### [Exercise objective]
Copy each line of the entries that contains the word "specific".

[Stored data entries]
──────────
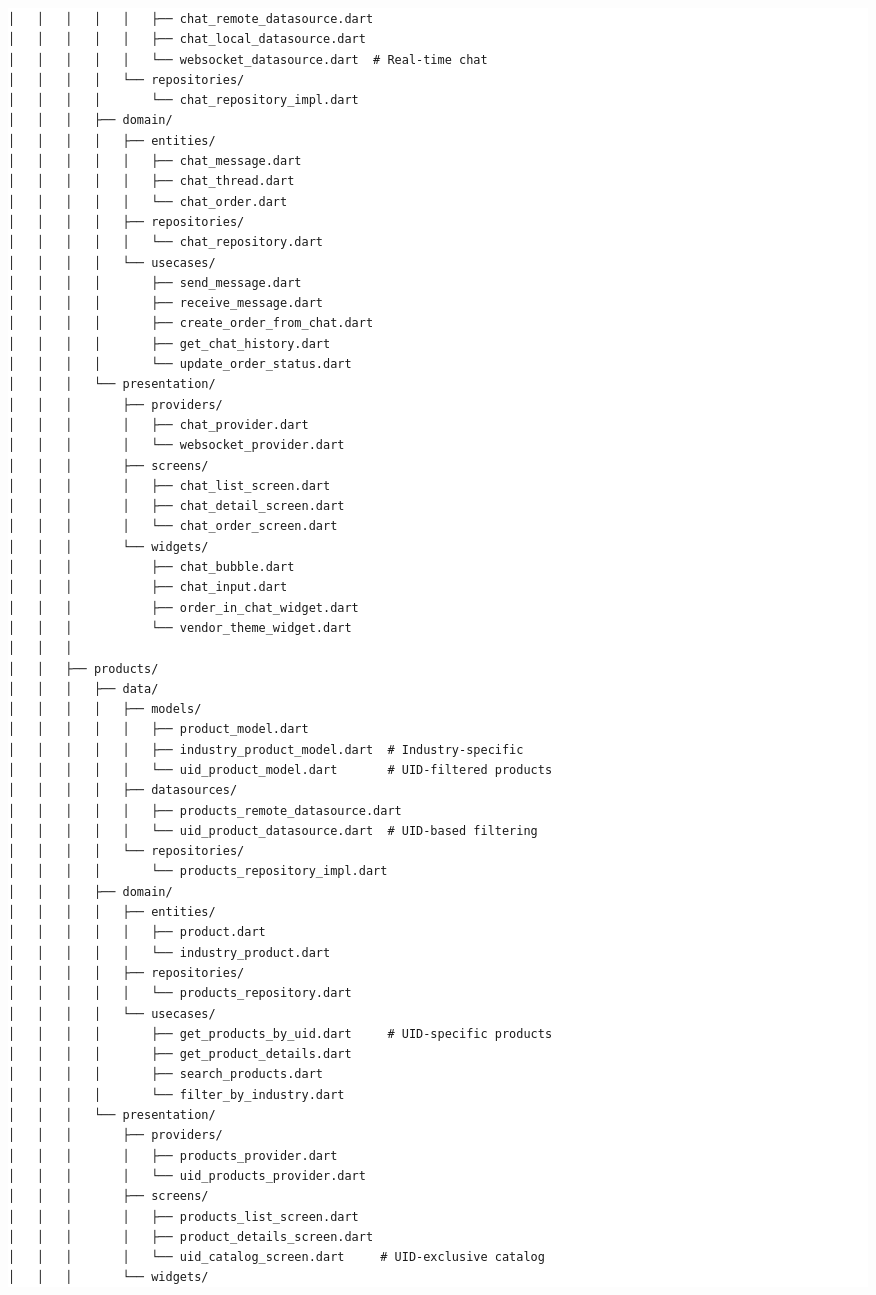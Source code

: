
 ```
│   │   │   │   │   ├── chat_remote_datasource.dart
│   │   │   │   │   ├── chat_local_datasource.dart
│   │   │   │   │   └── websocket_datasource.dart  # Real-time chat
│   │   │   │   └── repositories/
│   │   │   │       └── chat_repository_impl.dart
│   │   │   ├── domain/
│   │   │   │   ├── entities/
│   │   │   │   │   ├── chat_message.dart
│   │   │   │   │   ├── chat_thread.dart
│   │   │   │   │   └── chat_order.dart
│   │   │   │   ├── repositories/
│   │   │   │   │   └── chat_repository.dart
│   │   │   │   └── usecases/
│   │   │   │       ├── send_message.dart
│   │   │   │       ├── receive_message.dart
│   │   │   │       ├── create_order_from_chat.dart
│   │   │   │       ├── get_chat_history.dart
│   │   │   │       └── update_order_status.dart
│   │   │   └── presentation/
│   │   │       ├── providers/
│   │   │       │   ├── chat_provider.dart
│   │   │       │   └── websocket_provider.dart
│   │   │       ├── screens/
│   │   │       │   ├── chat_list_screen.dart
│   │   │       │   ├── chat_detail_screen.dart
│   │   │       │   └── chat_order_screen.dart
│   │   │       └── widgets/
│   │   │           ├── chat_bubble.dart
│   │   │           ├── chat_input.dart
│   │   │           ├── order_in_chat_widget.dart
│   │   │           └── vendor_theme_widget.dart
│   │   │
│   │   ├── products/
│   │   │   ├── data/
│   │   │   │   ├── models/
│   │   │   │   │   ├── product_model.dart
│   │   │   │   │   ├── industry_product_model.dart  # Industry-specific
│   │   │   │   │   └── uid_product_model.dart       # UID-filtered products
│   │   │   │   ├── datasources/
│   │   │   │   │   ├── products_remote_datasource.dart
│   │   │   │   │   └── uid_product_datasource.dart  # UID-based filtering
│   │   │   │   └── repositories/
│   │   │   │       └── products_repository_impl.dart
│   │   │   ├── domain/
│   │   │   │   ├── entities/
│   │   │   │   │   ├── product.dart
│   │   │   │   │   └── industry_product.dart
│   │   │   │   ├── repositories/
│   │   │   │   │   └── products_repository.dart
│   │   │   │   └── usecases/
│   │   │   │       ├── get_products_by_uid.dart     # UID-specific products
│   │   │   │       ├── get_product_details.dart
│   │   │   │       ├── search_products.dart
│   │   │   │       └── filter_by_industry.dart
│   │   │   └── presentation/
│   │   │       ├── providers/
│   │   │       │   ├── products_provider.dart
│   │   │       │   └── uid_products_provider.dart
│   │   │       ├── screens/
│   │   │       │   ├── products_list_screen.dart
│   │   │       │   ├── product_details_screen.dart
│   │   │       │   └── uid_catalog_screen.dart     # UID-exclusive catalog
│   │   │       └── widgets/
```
──────────
### [Expected answer]
│   │   │   │   │   ├── industry_product_model.dart  # Industry-specific
│   │   │   │       ├── get_products_by_uid.dart     # UID-specific products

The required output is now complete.